Fig. 2: Performance comparison for multi-condition acute toxicity estimation on the 59-endpoint dataset.

a Average R² and RMSE on all toxic endpoints via 5-fold cross-validation. The two-sided Wilcoxon signed-rank test was selected to compute the significant difference between ToxACoL and other baselines across all endpoints. It can be seen that the p-values are small, indicating that the improvements by our ToxACoL are statistically significant. The five dots on each box plot represent the results of five cross-validation experiments; the center line in the box represents the median among the five results, excluding outliers; the lower and upper bounds of the box represent the first (Q1) and third (Q3) quartiles, respectively; the lower and upper bounds of the whiskers represent the minima and maxima, excluding outliers, respectively. b Overall performance distribution of different models on 59 endpoints, fitted using Kernel density estimation (KDE).
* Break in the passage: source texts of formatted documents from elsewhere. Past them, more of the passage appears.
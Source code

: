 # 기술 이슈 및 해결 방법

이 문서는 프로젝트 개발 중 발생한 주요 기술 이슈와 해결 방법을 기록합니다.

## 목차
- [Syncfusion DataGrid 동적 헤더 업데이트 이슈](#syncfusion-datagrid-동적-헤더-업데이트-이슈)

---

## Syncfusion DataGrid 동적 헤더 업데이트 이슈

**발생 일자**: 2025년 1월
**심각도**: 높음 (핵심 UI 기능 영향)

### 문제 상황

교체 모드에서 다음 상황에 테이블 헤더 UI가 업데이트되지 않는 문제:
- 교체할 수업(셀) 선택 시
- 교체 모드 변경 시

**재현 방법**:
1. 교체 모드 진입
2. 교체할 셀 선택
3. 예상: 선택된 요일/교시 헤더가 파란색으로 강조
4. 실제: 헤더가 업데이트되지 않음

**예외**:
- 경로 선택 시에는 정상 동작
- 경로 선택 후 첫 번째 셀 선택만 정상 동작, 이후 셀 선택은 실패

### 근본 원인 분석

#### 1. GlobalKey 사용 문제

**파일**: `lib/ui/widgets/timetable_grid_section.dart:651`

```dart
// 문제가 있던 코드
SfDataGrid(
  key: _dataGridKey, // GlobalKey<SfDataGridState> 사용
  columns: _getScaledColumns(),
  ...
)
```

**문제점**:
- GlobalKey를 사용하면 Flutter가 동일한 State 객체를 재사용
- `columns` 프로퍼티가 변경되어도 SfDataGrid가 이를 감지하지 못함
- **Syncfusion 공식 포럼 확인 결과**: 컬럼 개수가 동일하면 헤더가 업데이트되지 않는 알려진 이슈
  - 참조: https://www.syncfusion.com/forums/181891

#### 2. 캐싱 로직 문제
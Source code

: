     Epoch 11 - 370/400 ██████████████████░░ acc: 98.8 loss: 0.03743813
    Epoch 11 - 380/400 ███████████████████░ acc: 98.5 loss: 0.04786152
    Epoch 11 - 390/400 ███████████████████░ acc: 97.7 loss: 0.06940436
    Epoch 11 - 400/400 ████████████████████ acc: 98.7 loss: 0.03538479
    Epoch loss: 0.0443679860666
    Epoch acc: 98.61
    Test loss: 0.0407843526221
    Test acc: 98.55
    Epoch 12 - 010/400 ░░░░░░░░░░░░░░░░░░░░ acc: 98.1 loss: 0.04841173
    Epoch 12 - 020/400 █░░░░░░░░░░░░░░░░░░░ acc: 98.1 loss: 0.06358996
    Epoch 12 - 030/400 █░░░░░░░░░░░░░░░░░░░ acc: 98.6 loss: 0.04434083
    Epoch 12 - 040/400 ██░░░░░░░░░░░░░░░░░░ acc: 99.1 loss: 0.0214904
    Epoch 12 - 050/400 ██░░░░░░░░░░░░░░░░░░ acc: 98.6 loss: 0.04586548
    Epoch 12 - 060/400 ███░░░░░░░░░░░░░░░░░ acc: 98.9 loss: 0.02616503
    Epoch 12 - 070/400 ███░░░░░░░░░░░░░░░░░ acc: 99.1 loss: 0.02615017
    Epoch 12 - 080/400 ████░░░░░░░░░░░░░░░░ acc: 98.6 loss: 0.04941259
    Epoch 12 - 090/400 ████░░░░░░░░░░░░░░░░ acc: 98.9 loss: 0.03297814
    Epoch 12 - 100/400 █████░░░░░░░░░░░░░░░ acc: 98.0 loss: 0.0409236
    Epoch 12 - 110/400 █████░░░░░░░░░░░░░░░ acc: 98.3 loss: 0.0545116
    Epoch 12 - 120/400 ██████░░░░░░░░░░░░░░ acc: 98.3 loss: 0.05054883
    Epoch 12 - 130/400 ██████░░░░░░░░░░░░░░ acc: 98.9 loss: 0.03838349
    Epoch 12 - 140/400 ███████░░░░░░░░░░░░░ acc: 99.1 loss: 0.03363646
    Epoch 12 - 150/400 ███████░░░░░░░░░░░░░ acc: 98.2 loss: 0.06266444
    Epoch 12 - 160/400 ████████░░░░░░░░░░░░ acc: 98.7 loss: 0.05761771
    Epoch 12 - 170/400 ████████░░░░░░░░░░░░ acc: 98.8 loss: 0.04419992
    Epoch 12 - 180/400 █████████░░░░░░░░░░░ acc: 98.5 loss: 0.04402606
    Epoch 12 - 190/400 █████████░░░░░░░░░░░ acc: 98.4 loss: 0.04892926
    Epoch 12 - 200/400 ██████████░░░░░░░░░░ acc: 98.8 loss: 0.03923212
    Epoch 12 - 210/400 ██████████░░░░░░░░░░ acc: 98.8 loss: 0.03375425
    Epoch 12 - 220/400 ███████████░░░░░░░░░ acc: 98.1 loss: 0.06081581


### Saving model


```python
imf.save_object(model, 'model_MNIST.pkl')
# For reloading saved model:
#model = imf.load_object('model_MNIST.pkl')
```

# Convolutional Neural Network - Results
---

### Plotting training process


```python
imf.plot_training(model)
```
The 59 dots in the ridge plot represent the endpoint-wise performance of the corresponding method on the 59 endpoints. The more concentrated their distribution and the smaller their standard deviation, the more balanced the model’s performance on all endpoints. c The proportion of different models in performance rankings on all 59 toxic endpoints. d The Friedman and Nemenyi test with the critical difference (CD) for all models. The CD diagrams illustrate the average performance ranking of each model on 59 endpoints, calculated based on R² and RMSE. The length of the horizontal thick line segments is shorter than the CD value, indicating that the differences between the two models covered by these thick line segments are not significant. e The heatmap of endpoint-wise performance achieved by all models. All endpoints were arranged from left to right in ascending order of their sample sizes of toxicity measurements. Source data are provided as a Source Data file.